- _EXERCISE DETAILS_:
Report the count of lines containing the word "items" in the entries below, and nothing more.

[Records contained in a dataset]
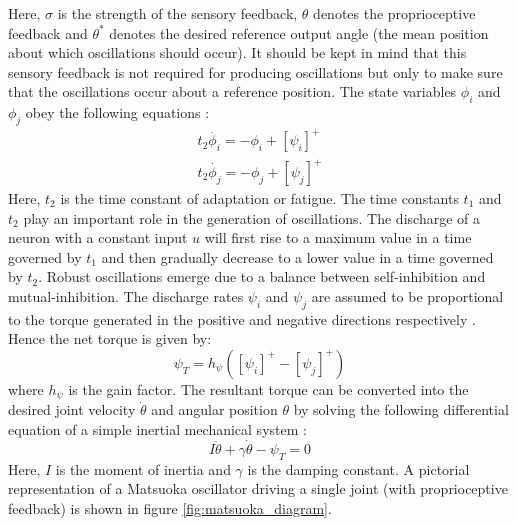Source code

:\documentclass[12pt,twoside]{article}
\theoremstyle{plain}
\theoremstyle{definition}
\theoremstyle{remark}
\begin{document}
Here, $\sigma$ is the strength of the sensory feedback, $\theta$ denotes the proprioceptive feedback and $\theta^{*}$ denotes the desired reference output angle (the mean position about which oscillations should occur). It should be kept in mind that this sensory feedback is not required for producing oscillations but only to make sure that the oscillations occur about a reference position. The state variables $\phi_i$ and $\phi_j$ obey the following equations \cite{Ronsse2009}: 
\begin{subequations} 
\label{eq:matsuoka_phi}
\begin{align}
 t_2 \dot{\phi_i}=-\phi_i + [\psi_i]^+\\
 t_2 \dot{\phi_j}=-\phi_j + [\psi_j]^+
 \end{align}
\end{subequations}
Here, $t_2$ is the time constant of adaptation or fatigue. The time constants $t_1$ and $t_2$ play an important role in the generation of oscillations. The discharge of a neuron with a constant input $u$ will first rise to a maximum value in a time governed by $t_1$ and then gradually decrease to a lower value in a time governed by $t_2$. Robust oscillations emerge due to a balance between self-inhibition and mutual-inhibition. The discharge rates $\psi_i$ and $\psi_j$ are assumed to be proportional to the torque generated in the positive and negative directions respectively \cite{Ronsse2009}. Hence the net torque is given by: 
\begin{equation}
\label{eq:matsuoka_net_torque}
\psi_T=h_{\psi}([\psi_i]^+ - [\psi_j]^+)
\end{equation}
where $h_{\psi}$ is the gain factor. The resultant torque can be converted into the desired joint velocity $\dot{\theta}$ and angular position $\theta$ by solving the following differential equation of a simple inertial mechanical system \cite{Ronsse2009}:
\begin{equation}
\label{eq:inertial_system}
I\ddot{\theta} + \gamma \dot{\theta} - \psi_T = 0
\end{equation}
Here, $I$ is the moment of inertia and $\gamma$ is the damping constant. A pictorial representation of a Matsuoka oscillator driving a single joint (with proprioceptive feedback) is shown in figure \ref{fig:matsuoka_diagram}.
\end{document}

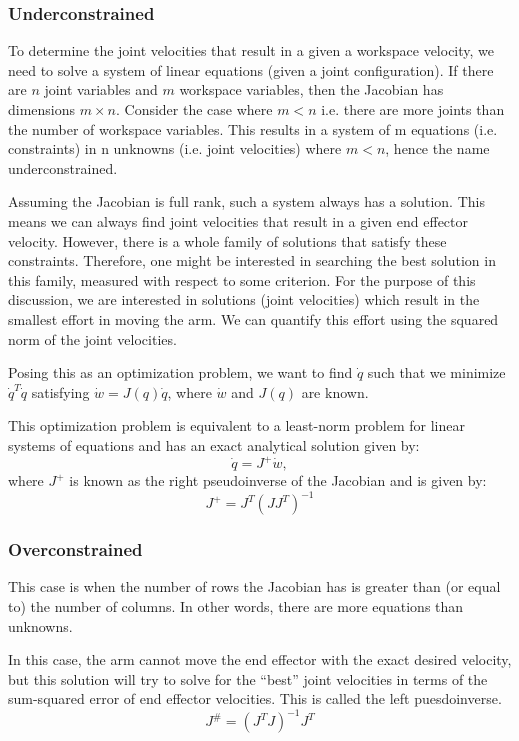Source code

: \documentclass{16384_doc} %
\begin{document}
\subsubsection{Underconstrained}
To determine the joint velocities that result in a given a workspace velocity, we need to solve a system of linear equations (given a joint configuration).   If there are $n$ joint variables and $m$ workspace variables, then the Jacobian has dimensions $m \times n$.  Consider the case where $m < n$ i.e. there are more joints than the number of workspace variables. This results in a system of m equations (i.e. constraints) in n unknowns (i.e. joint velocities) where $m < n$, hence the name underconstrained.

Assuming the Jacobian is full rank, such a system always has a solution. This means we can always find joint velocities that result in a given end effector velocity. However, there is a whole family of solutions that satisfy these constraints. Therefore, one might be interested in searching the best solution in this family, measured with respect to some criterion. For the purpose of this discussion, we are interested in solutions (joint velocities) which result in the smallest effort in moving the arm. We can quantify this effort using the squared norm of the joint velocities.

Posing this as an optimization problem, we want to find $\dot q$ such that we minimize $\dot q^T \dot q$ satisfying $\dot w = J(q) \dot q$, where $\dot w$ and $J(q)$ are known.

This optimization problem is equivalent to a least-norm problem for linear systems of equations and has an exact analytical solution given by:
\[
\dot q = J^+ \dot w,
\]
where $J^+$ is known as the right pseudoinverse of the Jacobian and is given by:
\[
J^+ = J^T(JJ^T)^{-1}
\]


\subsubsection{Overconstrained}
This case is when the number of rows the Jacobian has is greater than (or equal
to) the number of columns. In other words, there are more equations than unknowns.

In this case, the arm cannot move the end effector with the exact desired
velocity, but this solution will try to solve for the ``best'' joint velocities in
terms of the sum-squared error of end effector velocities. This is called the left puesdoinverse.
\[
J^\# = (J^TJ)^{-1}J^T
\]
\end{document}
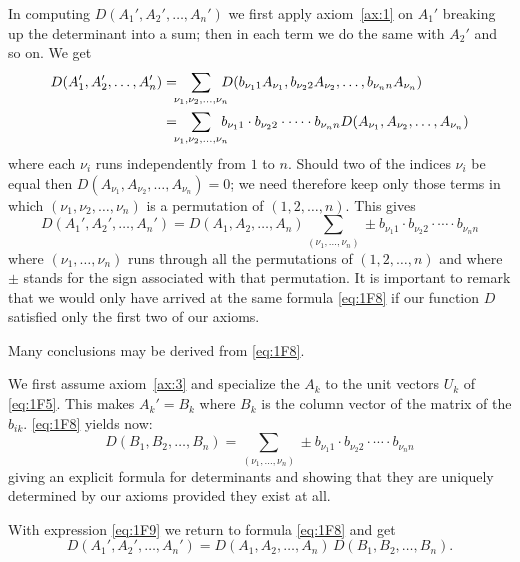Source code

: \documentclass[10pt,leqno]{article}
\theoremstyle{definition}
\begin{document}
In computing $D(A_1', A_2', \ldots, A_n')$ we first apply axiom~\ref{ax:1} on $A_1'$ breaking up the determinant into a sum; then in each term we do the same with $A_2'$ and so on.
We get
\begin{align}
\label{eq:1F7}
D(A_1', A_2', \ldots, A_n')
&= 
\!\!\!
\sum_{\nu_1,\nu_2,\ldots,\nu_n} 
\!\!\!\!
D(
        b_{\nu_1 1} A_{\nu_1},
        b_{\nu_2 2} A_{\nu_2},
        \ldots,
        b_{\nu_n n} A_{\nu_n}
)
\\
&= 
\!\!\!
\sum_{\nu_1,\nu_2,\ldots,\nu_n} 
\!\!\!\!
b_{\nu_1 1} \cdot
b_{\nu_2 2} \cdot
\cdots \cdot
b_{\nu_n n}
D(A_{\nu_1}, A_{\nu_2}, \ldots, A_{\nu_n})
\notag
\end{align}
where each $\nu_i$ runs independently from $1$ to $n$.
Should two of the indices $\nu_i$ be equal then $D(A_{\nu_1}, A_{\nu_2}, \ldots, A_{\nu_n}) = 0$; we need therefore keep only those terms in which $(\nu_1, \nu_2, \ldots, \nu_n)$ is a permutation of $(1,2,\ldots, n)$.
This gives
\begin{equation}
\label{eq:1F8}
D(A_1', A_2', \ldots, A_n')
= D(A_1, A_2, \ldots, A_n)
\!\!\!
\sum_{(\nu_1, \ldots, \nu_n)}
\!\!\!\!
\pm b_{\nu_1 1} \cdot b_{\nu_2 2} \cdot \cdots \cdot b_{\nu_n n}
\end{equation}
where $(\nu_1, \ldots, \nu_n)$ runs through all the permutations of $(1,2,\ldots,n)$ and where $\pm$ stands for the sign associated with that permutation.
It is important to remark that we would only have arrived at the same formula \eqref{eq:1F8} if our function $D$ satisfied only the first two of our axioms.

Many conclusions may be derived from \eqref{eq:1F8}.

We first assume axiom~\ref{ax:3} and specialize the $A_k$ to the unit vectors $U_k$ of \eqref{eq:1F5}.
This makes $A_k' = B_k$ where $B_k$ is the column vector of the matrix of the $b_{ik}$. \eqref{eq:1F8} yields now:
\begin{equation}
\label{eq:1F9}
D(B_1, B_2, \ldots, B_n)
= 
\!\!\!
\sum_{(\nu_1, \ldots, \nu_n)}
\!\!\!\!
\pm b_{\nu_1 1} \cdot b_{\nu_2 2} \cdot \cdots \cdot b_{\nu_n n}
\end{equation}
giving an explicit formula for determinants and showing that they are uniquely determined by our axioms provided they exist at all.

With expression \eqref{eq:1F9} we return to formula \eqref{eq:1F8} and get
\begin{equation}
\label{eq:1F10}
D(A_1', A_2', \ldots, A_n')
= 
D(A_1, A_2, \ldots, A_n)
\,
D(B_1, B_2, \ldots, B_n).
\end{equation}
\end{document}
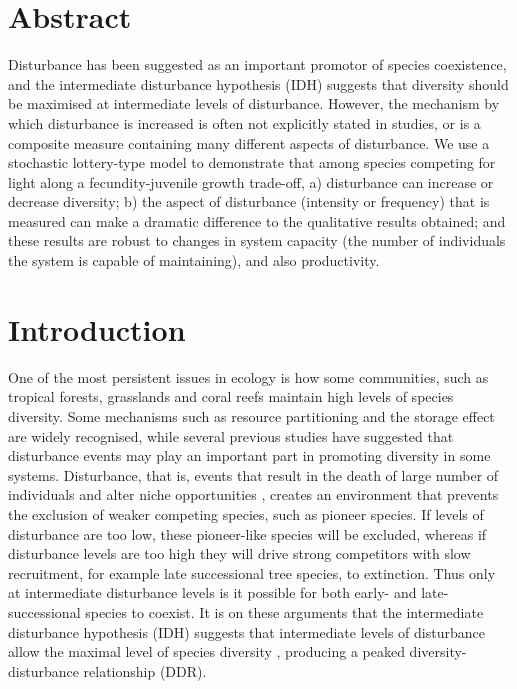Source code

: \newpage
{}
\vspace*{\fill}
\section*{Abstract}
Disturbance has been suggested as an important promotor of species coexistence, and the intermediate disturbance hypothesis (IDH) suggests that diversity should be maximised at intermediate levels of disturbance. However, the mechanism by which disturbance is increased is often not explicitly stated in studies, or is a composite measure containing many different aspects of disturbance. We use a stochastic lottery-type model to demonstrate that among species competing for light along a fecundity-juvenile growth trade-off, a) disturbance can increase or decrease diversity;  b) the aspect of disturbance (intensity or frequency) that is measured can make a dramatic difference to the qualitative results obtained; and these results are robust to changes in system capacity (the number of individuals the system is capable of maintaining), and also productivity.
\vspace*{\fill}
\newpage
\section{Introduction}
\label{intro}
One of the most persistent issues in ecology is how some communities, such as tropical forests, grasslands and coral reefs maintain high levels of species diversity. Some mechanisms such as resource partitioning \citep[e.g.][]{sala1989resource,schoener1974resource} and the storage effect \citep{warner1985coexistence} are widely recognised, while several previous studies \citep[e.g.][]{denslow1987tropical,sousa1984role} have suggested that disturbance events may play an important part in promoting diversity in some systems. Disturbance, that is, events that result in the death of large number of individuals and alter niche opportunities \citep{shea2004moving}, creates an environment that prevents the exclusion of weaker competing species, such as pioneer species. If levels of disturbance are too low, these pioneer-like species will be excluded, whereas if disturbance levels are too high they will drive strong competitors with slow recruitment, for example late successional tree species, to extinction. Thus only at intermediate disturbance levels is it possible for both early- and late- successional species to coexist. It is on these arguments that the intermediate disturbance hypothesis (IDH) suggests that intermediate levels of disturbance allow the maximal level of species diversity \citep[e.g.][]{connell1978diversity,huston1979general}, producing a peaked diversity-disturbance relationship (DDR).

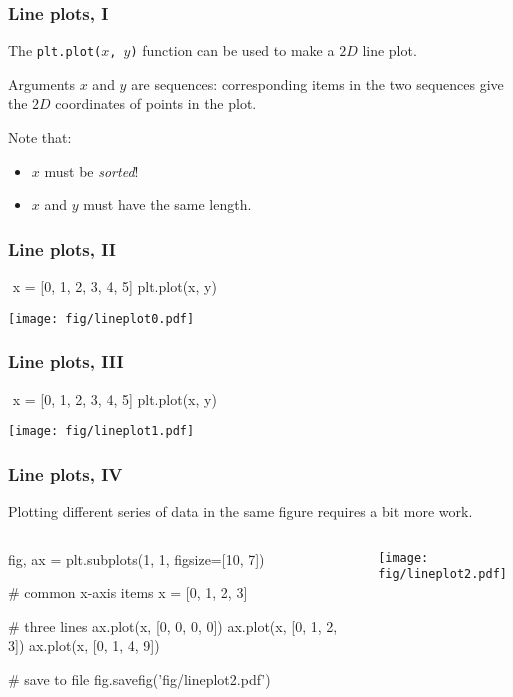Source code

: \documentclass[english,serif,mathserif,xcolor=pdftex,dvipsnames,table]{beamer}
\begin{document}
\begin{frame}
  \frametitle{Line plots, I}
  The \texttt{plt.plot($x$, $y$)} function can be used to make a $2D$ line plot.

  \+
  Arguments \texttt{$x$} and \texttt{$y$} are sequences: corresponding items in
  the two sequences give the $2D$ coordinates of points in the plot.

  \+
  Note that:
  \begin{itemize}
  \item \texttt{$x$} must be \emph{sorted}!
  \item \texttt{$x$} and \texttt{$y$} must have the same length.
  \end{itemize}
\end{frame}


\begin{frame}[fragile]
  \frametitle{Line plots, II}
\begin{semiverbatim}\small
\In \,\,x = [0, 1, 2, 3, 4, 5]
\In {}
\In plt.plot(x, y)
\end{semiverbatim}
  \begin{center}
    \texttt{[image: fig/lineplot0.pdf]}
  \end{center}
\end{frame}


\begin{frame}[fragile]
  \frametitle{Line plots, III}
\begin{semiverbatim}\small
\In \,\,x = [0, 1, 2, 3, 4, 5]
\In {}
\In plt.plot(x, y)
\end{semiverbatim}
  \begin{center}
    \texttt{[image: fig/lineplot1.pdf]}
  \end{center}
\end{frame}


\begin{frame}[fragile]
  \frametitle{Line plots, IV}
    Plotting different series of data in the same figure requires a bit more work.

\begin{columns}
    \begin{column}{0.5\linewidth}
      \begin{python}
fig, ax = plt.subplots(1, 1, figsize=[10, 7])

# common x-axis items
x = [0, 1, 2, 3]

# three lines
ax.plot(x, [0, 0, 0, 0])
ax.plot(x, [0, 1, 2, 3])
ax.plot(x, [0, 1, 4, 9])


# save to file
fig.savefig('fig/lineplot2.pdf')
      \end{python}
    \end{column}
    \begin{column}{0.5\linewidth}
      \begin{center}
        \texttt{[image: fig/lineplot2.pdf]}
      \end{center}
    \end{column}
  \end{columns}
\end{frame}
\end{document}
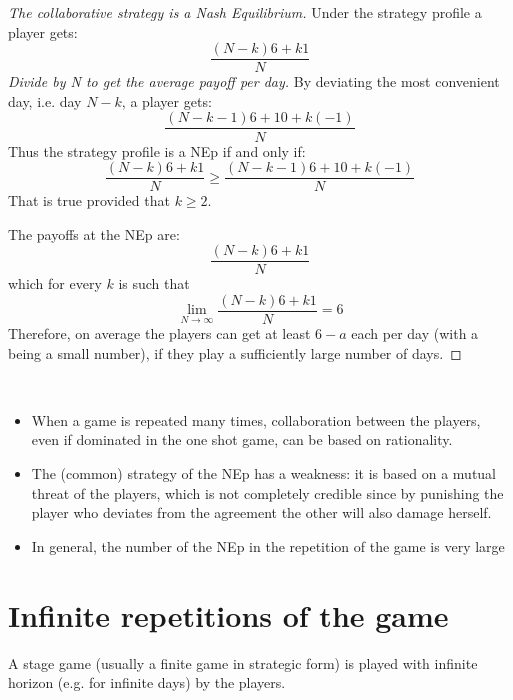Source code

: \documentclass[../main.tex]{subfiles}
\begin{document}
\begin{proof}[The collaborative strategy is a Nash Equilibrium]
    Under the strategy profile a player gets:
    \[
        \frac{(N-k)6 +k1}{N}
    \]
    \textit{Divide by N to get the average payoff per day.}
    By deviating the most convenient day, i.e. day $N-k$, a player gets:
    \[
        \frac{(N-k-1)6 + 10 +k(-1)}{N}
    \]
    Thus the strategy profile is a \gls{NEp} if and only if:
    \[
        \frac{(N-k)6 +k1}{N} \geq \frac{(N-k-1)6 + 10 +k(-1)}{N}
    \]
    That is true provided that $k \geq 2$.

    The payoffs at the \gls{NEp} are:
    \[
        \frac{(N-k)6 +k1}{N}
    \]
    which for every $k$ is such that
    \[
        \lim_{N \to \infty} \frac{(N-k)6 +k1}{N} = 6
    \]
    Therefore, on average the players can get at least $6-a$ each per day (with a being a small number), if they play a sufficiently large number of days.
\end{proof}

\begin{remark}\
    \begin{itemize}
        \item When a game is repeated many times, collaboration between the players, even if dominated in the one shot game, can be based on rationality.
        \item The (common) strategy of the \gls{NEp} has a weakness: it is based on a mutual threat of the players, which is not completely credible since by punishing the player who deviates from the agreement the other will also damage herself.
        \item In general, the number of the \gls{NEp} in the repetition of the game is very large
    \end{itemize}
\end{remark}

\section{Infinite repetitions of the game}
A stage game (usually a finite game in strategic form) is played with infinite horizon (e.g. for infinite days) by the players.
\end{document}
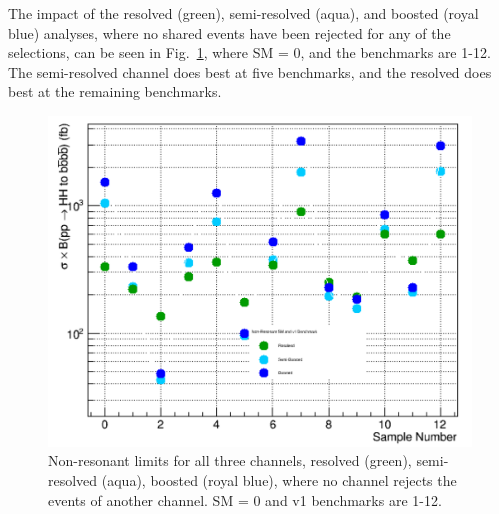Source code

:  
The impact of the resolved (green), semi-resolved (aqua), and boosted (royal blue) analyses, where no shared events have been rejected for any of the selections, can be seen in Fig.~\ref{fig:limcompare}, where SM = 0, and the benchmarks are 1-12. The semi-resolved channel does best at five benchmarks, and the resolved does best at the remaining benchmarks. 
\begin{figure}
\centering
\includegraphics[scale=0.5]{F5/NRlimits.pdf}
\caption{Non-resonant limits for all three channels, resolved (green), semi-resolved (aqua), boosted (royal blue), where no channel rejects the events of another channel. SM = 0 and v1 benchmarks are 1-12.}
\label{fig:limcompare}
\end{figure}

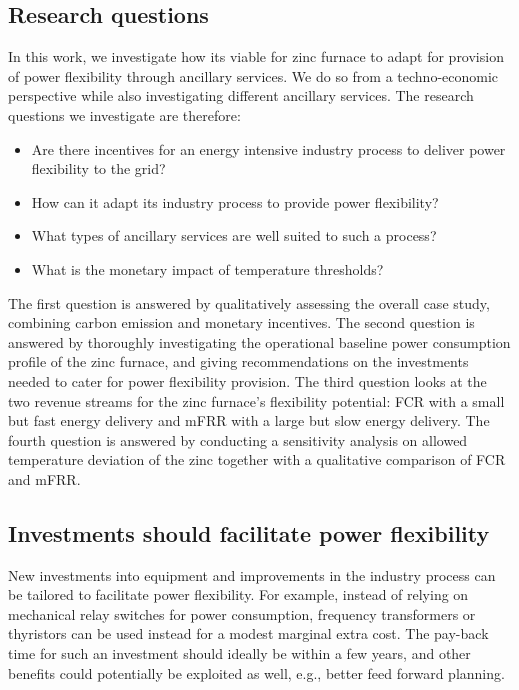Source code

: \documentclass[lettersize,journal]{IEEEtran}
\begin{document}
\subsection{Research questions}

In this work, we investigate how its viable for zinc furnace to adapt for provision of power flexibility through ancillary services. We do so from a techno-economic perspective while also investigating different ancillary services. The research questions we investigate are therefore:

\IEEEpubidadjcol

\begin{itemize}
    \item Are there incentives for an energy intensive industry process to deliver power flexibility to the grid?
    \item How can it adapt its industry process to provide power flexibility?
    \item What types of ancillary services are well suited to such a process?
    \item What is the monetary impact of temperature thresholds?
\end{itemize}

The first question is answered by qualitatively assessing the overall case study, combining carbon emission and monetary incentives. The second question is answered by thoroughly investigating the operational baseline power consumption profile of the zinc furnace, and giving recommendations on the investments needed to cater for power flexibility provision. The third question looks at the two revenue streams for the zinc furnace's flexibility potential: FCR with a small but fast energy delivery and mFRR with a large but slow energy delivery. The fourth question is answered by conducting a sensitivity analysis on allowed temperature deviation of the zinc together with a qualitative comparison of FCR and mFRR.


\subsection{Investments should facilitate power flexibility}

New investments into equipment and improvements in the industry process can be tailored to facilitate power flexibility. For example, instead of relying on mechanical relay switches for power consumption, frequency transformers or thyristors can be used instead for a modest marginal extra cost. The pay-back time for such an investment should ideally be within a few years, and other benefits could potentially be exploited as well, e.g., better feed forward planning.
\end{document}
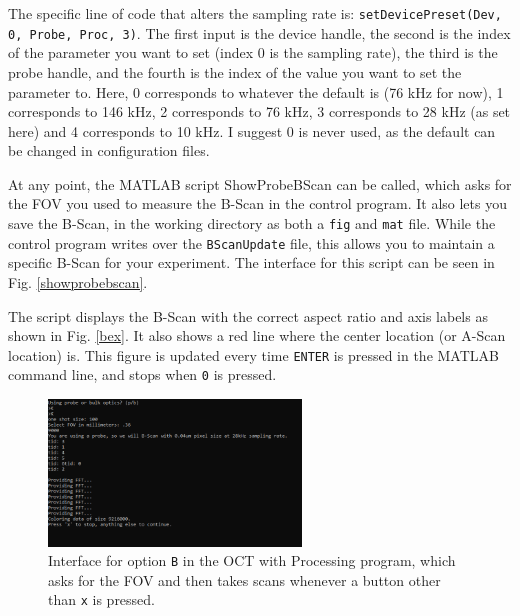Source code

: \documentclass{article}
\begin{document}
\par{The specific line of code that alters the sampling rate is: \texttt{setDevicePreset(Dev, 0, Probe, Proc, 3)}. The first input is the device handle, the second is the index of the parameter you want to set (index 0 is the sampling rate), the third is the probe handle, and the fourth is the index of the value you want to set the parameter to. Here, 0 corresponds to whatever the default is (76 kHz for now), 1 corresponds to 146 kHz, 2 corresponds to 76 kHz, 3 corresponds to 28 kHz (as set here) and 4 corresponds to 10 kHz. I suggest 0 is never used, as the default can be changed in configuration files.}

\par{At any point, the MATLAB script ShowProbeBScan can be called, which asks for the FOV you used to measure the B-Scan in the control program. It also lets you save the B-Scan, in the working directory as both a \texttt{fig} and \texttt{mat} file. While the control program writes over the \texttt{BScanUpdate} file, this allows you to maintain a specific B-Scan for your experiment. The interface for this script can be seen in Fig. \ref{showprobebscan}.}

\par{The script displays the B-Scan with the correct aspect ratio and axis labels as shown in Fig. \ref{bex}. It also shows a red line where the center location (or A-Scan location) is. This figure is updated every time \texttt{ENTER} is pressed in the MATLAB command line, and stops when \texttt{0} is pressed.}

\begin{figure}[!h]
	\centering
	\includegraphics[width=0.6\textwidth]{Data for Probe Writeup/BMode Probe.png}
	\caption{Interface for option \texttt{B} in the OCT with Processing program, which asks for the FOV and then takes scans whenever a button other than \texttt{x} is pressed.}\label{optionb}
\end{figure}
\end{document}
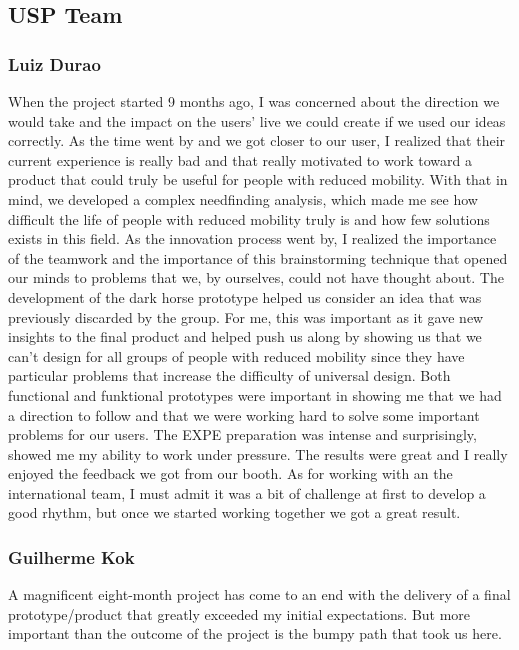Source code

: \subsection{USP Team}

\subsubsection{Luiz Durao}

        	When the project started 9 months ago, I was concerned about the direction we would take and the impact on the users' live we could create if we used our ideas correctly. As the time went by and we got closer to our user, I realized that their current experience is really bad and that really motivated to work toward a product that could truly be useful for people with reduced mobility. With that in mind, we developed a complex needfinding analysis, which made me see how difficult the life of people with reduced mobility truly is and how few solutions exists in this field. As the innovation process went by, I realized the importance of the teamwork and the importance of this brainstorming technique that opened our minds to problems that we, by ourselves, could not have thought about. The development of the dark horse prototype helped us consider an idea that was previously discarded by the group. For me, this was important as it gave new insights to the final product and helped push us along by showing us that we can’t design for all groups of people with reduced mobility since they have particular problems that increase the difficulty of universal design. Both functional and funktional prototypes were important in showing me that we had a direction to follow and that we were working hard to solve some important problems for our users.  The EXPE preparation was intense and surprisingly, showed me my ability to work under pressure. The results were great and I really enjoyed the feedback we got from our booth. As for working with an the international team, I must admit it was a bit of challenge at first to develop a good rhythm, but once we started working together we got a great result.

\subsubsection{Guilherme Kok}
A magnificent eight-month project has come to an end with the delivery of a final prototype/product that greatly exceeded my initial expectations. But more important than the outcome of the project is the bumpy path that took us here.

- _RESULT OF THE EXERCISE_:
2